_DIRECTIONS:_ Your reply should be one number, which is how many lines in the listing below contain "mostra".

_DATA TO PROCESS:_
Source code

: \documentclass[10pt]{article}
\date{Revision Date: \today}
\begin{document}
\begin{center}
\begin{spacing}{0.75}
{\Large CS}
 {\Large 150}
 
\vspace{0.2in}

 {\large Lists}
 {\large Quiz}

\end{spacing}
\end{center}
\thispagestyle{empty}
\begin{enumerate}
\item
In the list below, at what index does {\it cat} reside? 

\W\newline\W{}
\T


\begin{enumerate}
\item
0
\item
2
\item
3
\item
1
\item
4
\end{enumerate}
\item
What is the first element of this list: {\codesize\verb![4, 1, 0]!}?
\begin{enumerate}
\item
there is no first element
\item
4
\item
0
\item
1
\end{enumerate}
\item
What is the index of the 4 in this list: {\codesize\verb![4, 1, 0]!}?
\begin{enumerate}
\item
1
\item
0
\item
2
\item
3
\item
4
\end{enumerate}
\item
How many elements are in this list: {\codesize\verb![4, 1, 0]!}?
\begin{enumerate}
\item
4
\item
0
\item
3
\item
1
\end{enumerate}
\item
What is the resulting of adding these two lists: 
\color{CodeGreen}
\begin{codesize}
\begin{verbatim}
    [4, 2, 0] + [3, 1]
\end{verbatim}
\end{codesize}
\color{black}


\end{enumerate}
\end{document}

...

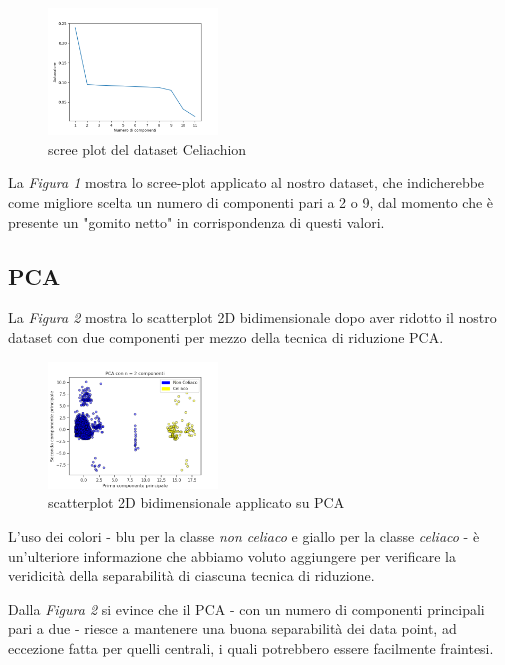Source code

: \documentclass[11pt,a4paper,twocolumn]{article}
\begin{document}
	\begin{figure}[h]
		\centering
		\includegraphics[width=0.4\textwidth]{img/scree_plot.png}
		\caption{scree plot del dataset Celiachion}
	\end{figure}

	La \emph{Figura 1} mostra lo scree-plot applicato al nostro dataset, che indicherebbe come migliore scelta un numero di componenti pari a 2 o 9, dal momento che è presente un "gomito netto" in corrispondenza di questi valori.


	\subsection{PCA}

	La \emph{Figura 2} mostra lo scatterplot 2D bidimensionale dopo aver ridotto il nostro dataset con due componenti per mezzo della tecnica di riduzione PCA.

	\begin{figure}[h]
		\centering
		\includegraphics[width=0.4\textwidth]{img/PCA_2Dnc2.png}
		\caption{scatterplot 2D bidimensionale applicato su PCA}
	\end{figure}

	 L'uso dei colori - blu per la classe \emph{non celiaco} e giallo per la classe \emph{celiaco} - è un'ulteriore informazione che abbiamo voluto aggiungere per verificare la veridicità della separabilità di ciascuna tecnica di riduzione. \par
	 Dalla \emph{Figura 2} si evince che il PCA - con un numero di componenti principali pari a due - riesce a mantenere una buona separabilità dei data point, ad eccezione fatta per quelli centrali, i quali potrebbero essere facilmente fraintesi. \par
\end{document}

...

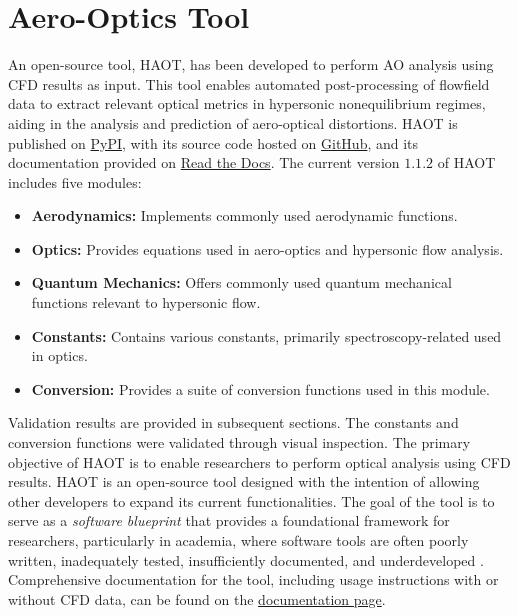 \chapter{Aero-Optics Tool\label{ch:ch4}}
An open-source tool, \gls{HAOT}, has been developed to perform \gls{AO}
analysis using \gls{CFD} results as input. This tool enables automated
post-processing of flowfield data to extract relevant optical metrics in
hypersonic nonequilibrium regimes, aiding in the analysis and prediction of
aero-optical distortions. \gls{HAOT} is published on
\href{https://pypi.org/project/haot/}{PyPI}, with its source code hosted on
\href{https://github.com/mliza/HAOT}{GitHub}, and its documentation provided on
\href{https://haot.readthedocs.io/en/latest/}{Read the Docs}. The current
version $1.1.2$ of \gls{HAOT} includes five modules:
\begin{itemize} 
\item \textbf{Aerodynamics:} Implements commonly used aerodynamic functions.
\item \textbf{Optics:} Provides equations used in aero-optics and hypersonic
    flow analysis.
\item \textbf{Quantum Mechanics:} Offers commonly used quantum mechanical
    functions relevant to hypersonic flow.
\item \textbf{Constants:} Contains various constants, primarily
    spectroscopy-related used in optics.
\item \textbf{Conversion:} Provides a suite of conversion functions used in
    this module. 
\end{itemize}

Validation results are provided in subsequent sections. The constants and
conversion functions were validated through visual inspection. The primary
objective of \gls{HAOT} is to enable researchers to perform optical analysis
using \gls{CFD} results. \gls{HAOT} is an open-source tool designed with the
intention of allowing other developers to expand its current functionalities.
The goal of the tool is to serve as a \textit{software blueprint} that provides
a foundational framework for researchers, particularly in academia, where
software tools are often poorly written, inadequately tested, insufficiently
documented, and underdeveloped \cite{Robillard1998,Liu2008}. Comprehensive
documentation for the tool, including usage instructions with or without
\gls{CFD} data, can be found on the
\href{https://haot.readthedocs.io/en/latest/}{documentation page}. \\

_EXERCISE SOLUTION:_ 2